Montgomery, who ran a Gold Coast private psychology practice, had once appeared on TV reality show Big Brother as a consultant. He also appeared in other media, including on ABC radio. But it’s his role as a family court report writer that is most alarming.
There are calls for reviews of the child custody cases in which he was involved:
He acted in at least seven Family Court cases as a family report writer or single expert witness, a role that can include assessing the credibility of child sex abuse allegations in custody disputes.
Dean of the University of Queensland’s law school, Professor Parkinson, says the development means parents could have an avenue to have their custody ruling overturned but adds there may be more cases that did not proceed to trial which ought to be reviewed:
“It’s also the cases which might have settled on the basis of an adverse report from the expert where the advice was that there was no point continuing with the case any longer. It’s important that anybody who was involved in a case involving Dr Montgomery as an expert report writer, does contact their lawyer or contact the court to see whether anything can now be done.”
Tensions over family court expert witnesses have been inflamed numerous times in recent years. There have been repeated calls for major changes in the way the court system operates with regard to expert witnesses. Some of the changes proposed in recent years have been that the family court introduce a mandatory accreditation scheme for family report writers and “lift the veil of secrecy around them after concerns about the quality of their reports and qualifications”.
The ALRC report last year was similarly critical on the issue. The Government has not yet officially responded to that report. Instead it has since opened another parliamentary inquiry into Australia’s family law system, controversially installing Pauline Hanson as deputy chair. The previous parliamentary inquiry in 2017 had also raised the issue of family consultant governance. It recommended “abolishing private family consultants” and it too had proposed a national accreditation system including a complaints mechanism for parties which felt family consultants do not meet the required professional standards.

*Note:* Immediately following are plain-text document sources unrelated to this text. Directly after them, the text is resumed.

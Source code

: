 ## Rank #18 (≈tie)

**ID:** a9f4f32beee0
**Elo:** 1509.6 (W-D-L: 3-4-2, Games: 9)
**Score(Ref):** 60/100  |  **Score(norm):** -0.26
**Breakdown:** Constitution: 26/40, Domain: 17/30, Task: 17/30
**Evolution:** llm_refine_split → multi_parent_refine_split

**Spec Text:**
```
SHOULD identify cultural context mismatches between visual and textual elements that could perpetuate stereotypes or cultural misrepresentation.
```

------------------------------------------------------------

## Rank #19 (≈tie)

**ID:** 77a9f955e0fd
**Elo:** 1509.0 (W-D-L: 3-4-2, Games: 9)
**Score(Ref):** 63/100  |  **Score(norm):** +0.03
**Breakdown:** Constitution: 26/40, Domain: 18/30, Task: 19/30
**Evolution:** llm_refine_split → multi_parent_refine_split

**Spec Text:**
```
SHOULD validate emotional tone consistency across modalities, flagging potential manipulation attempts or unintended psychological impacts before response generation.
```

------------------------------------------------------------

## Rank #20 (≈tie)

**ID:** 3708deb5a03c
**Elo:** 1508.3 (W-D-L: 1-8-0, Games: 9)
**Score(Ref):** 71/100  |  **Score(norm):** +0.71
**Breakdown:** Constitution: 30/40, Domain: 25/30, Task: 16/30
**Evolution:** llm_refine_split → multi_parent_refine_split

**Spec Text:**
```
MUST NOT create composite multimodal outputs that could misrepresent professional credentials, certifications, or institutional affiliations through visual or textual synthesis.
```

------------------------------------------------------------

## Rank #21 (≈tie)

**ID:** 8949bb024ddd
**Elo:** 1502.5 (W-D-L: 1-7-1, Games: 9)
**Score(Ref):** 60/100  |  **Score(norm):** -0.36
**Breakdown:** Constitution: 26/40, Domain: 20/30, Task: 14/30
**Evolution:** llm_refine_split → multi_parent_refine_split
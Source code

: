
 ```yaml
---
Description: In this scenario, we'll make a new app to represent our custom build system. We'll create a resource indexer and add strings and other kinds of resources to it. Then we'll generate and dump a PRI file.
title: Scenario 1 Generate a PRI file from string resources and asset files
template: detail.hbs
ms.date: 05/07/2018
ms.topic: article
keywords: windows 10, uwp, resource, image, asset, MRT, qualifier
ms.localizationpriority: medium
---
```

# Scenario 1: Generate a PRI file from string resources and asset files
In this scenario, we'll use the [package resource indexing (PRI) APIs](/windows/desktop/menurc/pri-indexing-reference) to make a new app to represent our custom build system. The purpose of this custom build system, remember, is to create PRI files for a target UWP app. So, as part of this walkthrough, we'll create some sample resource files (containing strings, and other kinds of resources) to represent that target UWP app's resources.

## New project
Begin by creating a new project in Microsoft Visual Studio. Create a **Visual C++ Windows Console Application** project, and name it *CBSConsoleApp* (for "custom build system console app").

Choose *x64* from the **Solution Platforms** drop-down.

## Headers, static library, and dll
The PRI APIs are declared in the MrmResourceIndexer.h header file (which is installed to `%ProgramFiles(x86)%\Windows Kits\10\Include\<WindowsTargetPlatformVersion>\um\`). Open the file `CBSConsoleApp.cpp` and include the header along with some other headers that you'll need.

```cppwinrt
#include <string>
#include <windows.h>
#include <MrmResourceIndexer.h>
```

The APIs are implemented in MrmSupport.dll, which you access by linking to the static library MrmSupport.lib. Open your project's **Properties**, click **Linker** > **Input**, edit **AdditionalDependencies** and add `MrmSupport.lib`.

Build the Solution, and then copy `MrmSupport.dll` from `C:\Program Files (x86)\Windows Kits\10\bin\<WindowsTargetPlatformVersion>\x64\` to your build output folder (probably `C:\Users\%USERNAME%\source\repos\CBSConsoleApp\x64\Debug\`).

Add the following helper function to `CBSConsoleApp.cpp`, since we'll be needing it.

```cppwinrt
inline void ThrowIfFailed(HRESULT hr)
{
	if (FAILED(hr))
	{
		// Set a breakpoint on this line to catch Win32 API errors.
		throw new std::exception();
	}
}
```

There were also concerns over monopolies, because judges can specify which private family report writer parents are to use, rather than supply a list of practitioners in a ‘register of approved suppliers’.
The court’s role
There is a lot of confusion in the community over expert witnesses. It’s important to be very clear that this case involves a private expert who is not engaged or employed by the family court, but by the parties or Independent Children’s Lawyers involved in a case. The family court spokesperson clarified this to the ABC:
“Unlike [the Family Court’s] in-house experts, known as family consultants, Montgomery was a private expert and is not and has never been employed by the court. As with all other courts, the Family Court does not have control over witnesses who appear in court, including private experts. Private experts are usually engaged by and paid for directly by parties or Independent Children’s Lawyers — not the court. A private expert is very different to family consultants who are trained, monitored and employed by the court. It would be incorrect and misleading to imply that the management of the two roles are the same.”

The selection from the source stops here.